スポーツマンシップの真髄は、試合の後にお互いの健闘をたたえ合う、「ノーサイドの精神」にあると言われています。敵味方に分かれてどんなに激しくぶつかり合い戦っても、試合終了のホイスッルが鳴れば、敵も味方もなくなり、お互いをリスペクトし合う精神です。

この精神は、上記の御言葉に記されていますようにイエス・キリストの精神でもあると思います。パウロはこのことを上記の聖書の箇所で、次のように記しています。「キリストは、わたしたちの平和であって、二つのものを一つにし、敵意という隔ての中垣を取り除かれた」(2:14)と。

旧約聖書の創世記から始まる人間の歴史は、まさにこの敵意の歴史でもありました。人間の始祖であるアダムとエバは、その罪の責任を他者(エバは蛇に、アダムはエバに)に負わせて責任転嫁して自己正当化し神に背きました。次にふたりの初めての子であるカインは弟のアベルに嫉妬して敵意を抱き、アベルを殺害してしまいました。

父なる神は、このような神と人、また人間同士の関係の修復のために、アブラハムを父祖とするイスラエル民族を選ばれ、その回復を計られました。しかし彼らはそのような神の意図からはずれ、選民意識だけが強くなり、自ら優越感・特権意識をもつようになり、他者(異邦人)を裁く結果になってしまいました。

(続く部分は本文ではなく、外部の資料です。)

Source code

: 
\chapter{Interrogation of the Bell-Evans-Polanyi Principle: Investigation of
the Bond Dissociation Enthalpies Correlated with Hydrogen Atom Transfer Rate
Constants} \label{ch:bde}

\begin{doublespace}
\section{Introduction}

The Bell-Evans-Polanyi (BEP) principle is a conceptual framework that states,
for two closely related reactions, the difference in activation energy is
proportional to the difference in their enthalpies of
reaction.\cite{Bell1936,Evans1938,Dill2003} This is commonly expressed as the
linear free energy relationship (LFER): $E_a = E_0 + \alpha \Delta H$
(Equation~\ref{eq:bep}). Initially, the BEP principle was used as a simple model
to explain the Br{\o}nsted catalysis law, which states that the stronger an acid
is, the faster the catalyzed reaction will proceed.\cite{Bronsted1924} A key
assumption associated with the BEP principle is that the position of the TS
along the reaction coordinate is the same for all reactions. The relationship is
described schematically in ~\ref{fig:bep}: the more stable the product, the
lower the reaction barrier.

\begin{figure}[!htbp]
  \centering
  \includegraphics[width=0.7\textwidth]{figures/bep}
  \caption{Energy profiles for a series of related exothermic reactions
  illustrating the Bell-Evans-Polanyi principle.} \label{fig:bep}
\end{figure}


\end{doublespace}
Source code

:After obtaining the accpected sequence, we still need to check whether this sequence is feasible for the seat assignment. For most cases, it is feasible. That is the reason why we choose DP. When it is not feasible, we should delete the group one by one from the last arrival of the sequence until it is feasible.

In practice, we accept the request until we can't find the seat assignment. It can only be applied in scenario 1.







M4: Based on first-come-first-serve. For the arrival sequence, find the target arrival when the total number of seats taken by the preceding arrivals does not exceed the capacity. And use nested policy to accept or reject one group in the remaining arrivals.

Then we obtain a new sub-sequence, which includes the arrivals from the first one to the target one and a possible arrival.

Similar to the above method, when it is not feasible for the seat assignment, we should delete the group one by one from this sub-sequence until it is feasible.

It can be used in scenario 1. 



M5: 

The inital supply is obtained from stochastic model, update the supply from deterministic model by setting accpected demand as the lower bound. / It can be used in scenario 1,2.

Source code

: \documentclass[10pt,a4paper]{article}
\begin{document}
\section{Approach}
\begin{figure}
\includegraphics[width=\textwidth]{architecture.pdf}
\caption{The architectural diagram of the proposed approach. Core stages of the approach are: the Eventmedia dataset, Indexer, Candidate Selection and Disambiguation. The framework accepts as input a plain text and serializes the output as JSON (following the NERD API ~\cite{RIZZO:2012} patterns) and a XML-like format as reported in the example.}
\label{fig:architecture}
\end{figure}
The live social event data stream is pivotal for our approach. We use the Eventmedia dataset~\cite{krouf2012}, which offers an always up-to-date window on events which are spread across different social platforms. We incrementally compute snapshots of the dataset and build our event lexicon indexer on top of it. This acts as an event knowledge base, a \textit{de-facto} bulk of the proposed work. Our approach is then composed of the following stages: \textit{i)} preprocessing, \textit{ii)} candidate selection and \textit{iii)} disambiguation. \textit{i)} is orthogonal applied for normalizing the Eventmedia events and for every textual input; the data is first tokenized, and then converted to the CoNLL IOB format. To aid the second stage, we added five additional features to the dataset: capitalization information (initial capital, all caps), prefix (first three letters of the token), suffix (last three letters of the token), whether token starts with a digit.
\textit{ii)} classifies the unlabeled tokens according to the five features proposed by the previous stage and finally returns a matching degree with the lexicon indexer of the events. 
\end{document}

このような人間の罪の歴史(敵意の歴史)に終止符を打つために、父なる神は、そのひとり子であるイエス・キリストをこの地に送られました。パウロは前述の聖書の箇所に続けて、そのことを次のように記しています。

「イエス・キリストは、ご自分の肉によって、数々の規定から成っている戒めの律法を廃棄したのである。それは彼にあって、二つのものをひとりの新しい人に造りかえて平和をきたらせ、十字架によって、二つのものを一つのからだとして神に和解させ、敵意を十字架につけて滅ぼしてしまったのである」(2:14~16)と。

パウロはここでふたつのものをひとつにするのは、十字架によってのみ可能であり、試合終了のホイッスルが鳴ってひとつになるように、本当の和解と平和は、イエス・キリストの十字架によってもたらされるということを私たちに教え示しました。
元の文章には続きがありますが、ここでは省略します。